### Task to carry out
Only those lines in the data below from the line containing "# Philosophy" through the line containing "mimic League of", both included, should be restated word for word.

━━ Input data ━━

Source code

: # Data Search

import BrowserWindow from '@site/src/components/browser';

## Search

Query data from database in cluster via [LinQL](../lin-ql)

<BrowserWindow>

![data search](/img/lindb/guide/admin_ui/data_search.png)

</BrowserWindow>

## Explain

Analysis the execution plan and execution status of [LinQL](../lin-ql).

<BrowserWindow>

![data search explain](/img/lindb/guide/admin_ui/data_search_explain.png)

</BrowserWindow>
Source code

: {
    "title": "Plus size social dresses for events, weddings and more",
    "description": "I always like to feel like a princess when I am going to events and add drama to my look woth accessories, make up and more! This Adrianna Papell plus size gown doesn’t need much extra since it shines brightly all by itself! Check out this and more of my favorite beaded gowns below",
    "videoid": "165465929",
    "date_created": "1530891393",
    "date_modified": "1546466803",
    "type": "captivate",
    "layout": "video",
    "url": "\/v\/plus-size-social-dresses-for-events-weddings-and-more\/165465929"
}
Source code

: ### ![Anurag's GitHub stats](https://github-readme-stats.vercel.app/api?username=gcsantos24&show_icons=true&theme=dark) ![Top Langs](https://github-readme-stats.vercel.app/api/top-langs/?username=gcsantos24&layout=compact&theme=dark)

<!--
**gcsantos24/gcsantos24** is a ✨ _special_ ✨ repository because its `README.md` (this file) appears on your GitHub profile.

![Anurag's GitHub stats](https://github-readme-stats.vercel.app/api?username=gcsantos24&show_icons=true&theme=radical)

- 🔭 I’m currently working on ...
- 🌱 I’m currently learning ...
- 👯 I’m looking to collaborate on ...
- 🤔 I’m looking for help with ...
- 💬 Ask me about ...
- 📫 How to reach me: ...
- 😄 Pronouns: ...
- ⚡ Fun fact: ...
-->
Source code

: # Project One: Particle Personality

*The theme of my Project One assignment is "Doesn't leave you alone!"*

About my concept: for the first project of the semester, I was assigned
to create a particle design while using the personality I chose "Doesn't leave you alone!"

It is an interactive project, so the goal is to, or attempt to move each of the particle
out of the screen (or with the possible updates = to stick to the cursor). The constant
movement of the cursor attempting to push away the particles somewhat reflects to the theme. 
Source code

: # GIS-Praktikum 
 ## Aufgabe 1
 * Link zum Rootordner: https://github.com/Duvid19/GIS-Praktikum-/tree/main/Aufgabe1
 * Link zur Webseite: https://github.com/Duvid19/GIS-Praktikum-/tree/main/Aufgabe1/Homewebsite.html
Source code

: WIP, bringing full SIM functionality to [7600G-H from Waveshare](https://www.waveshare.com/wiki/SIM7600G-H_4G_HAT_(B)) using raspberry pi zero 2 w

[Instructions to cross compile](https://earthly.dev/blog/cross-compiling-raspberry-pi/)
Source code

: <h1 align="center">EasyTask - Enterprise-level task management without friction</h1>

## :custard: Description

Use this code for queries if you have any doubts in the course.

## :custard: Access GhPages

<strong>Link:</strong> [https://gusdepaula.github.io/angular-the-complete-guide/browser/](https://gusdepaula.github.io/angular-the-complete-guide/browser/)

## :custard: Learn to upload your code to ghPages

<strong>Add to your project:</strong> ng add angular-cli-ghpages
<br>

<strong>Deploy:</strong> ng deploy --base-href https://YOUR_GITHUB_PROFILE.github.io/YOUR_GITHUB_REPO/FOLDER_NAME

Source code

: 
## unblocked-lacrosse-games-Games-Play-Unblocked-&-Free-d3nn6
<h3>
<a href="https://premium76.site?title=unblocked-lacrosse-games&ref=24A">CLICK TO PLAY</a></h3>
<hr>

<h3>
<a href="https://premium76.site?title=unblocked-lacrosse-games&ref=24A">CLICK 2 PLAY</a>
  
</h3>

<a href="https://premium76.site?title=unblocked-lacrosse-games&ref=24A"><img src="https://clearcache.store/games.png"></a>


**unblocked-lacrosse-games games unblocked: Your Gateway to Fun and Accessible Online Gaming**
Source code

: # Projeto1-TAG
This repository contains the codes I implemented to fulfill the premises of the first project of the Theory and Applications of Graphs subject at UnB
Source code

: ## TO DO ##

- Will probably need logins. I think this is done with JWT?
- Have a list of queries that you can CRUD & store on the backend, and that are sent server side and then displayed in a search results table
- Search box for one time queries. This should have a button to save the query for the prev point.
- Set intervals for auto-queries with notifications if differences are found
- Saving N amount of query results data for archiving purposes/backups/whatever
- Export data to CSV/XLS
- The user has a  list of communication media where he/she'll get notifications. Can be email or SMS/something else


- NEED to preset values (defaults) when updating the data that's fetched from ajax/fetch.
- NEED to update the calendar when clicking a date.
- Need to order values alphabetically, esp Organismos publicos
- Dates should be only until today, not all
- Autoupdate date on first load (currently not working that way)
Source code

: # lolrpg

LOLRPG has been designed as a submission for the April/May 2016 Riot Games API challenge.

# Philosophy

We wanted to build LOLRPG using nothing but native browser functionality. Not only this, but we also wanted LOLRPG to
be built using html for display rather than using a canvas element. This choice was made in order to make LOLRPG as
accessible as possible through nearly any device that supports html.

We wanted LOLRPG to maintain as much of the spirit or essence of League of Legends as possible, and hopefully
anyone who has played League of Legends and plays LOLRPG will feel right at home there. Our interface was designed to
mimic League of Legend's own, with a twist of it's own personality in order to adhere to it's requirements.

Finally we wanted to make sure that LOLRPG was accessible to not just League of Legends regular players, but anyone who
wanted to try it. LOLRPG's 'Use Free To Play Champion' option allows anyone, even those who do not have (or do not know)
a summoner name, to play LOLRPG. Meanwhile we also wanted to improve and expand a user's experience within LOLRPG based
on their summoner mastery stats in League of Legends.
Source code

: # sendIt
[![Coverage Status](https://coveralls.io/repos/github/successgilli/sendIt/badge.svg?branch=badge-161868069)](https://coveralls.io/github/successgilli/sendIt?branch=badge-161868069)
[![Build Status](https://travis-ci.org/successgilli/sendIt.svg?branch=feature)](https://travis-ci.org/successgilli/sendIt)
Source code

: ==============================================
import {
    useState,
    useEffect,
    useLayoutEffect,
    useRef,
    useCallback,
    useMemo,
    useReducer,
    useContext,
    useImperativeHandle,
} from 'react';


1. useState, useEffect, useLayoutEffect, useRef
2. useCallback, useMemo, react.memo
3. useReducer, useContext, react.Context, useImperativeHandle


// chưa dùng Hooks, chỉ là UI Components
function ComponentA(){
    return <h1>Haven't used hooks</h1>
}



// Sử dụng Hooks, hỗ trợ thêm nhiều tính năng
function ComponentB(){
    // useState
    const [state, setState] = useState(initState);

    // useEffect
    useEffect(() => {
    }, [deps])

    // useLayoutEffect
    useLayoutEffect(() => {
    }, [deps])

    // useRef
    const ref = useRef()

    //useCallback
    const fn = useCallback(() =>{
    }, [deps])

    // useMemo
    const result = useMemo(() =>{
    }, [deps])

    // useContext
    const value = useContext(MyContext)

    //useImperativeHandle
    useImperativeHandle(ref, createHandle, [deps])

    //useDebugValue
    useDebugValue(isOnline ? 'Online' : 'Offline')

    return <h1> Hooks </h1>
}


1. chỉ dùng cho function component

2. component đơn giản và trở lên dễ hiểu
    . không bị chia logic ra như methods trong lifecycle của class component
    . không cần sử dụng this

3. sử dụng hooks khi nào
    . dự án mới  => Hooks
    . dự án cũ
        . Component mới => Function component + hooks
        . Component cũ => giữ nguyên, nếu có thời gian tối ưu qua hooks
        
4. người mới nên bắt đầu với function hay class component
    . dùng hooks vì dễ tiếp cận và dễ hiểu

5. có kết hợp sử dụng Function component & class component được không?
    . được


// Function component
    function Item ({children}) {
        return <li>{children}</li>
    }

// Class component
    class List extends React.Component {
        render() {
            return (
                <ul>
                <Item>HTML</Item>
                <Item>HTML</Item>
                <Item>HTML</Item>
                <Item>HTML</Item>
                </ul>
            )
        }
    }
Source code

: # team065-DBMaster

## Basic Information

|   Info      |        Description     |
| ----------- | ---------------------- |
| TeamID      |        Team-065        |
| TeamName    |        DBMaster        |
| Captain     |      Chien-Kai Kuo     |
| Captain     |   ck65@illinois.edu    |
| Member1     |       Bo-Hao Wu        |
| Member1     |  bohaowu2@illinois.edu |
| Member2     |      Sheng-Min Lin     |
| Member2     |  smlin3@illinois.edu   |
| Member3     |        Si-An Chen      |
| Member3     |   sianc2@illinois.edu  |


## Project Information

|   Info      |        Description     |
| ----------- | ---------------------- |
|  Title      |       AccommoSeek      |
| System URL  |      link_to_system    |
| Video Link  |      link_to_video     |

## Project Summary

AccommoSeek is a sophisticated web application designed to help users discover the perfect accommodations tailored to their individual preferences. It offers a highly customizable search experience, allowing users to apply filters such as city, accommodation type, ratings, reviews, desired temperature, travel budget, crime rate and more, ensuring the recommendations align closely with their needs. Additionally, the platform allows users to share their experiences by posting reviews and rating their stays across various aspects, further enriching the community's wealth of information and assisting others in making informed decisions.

━━━

### Solution to the exercise
# Philosophy

We wanted to build LOLRPG using nothing but native browser functionality. Not only this, but we also wanted LOLRPG to
be built using html for display rather than using a canvas element. This choice was made in order to make LOLRPG as
accessible as possible through nearly any device that supports html.

We wanted LOLRPG to maintain as much of the spirit or essence of League of Legends as possible, and hopefully
anyone who has played League of Legends and plays LOLRPG will feel right at home there. Our interface was designed to
mimic League of Legend's own, with a twist of it's own personality in order to adhere to it's requirements.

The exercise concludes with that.